Cette problématique ne se limite pas aux frontières gabonaises. En République Démocratique du Congo (RDC), des ONG dénoncent des dégâts écologiques alarmants près du Parc national des Virunga, site UNESCO où Perenco opère. Au Pérou, ses activités en Amazonie menacent la biodiversité et les communautés indigènes, tandis qu’au Guatemala, la compagnie a été liée à des expulsions forcées.
Les conflits sociaux sont inévitables face à une telle situation. Perenco est souvent accusée d’exploiter les travailleurs locaux, leur offrant des salaires bas et des conditions de travail dangereuses. Les communautés affectées par la pollution déplorent le manque criant de compensation. En 2019, des manifestations à Port-Gentil contre la compagnie ont été réprimées, et des ONG signalent des intimidations envers les militants écologistes, réduisant au silence ceux qui osent dénoncer.
Opacité fiscale et manque de transparence
Au-delà de l’impact environnemental et social, Perenco est épinglée pour son opacité fiscale. La structuration de la société, avec ses sièges dans des paradis fiscaux comme les Bahamas et la Suisse, soulève de sérieuses questions sur sa contribution réelle aux économies des pays où elle opère. Des accusations de paiements douteux à des régimes autoritaires, notamment au Gabon sous l’ère Bongo, ont alimenté les soupçons de corruption. Des affaires fiscales en France ont également mis en lumière des pratiques d’optimisation fiscale agressive.
Des plaintes aux réactions officielles : Un équilibre fragile
Face à cette avalanche d’accusations, Perenco a toujours nié les faits, mettant en avant ses investissements sociaux (écoles, cliniques) et sa volonté de réhabiliter les sites pollués – des affirmations souvent contestées. La compagnie se défend en soulignant son rôle dans le maintien de l’emploi local et prétend respecter des normes environnementales strictes, bien que les preuves tangibles manquent.

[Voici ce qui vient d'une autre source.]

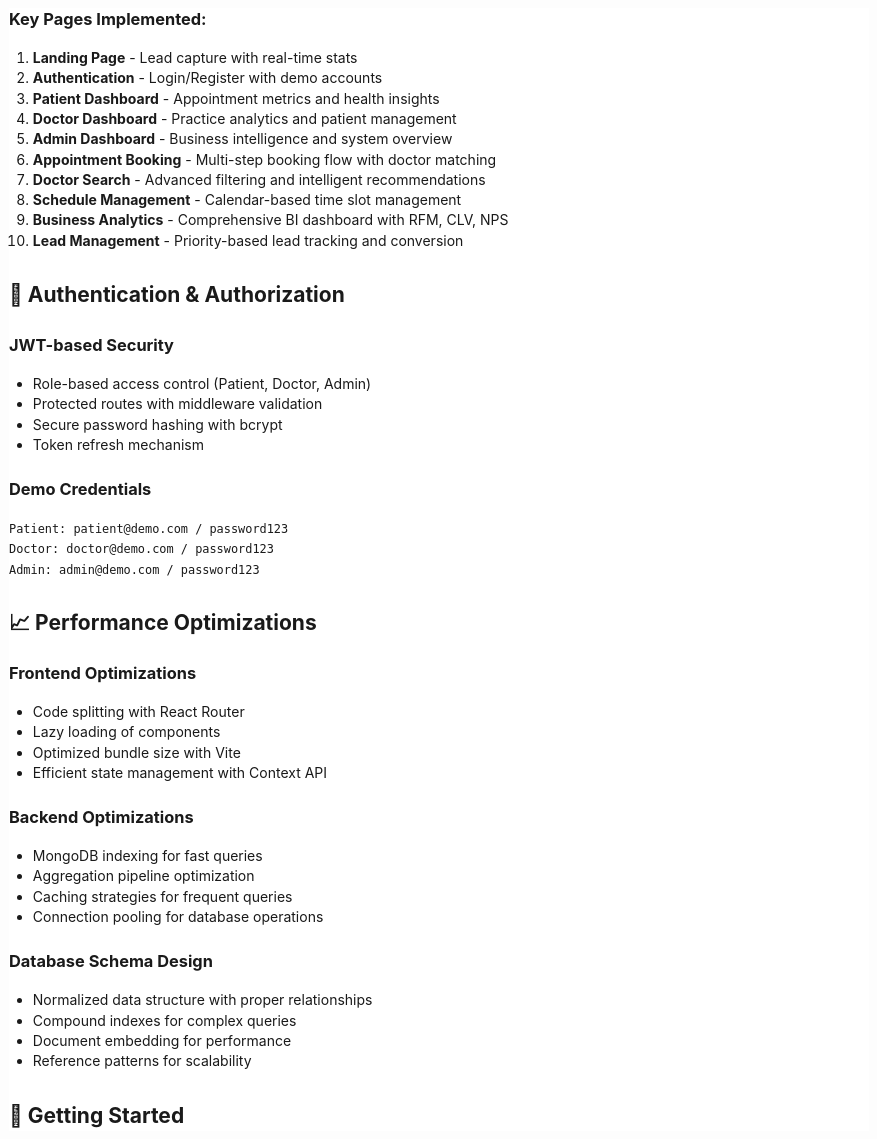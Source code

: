 ### Key Pages Implemented:
1. **Landing Page** - Lead capture with real-time stats
2. **Authentication** - Login/Register with demo accounts
3. **Patient Dashboard** - Appointment metrics and health insights
4. **Doctor Dashboard** - Practice analytics and patient management
5. **Admin Dashboard** - Business intelligence and system overview
6. **Appointment Booking** - Multi-step booking flow with doctor matching
7. **Doctor Search** - Advanced filtering and intelligent recommendations
8. **Schedule Management** - Calendar-based time slot management
9. **Business Analytics** - Comprehensive BI dashboard with RFM, CLV, NPS
10. **Lead Management** - Priority-based lead tracking and conversion

## 🔐 Authentication & Authorization

### JWT-based Security
- Role-based access control (Patient, Doctor, Admin)
- Protected routes with middleware validation
- Secure password hashing with bcrypt
- Token refresh mechanism

### Demo Credentials
```
Patient: patient@demo.com / password123
Doctor: doctor@demo.com / password123
Admin: admin@demo.com / password123
```

## 📈 Performance Optimizations

### Frontend Optimizations
- Code splitting with React Router
- Lazy loading of components
- Optimized bundle size with Vite
- Efficient state management with Context API

### Backend Optimizations
- MongoDB indexing for fast queries
- Aggregation pipeline optimization
- Caching strategies for frequent queries
- Connection pooling for database operations

### Database Schema Design
- Normalized data structure with proper relationships
- Compound indexes for complex queries
- Document embedding for performance
- Reference patterns for scalability

## 🚀 Getting Started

Cependant, la pression monte. Des ONG comme Sherpa et Friends of the Earth ont lancé des campagnes retentissantes, allant jusqu’à accuser Perenco de “crime environnemental” en 2023. Des pays comme la RDC ont renégocié ou suspendu des contrats sous la pression écologiste. Au Gabon, la justice a été saisie en 2021 pour examiner les plaintes contre la firme.
La position de l’État Gabonais est cruciale. Sous l’ancien régime d’Ali Bongo, Perenco bénéficiait d’une tolérance notable. Depuis la transition militaire de 2023, le nouveau pouvoir exige plus de transparence. Cependant, aucune sanction majeure n’a encore été prise, laissant planer l’incertitude sur la volonté réelle du gouvernement de tenir la compagnie pour responsable.
Perspectives : entre extension et révolte
Perenco continue d’afficher ses ambitions, avec de nouveaux forages en discussion pour 2024-2025. Mais cette expansion risque de se heurter à une pression accrue des ONG qui réclament un audit indépendant sur la pollution. Le risque de nouvelles mobilisations sociales est omniprésent si les problèmes persistent.
L’affaire Perenco est un test décisif pour le Gabon et les autres pays hôtes. S’il est indéniable que l’entreprise est un acteur économique de poids, son bilan environnemental et social est lourdement critiqué. La question n’est plus de savoir si Perenco a commis des erreurs, mais si les autorités politiques et judiciaires oseront imposer des règles plus strictes, ou si l’entreprise continuera d’opérer, dans une relative impunité, au détriment des populations et de l’environnement.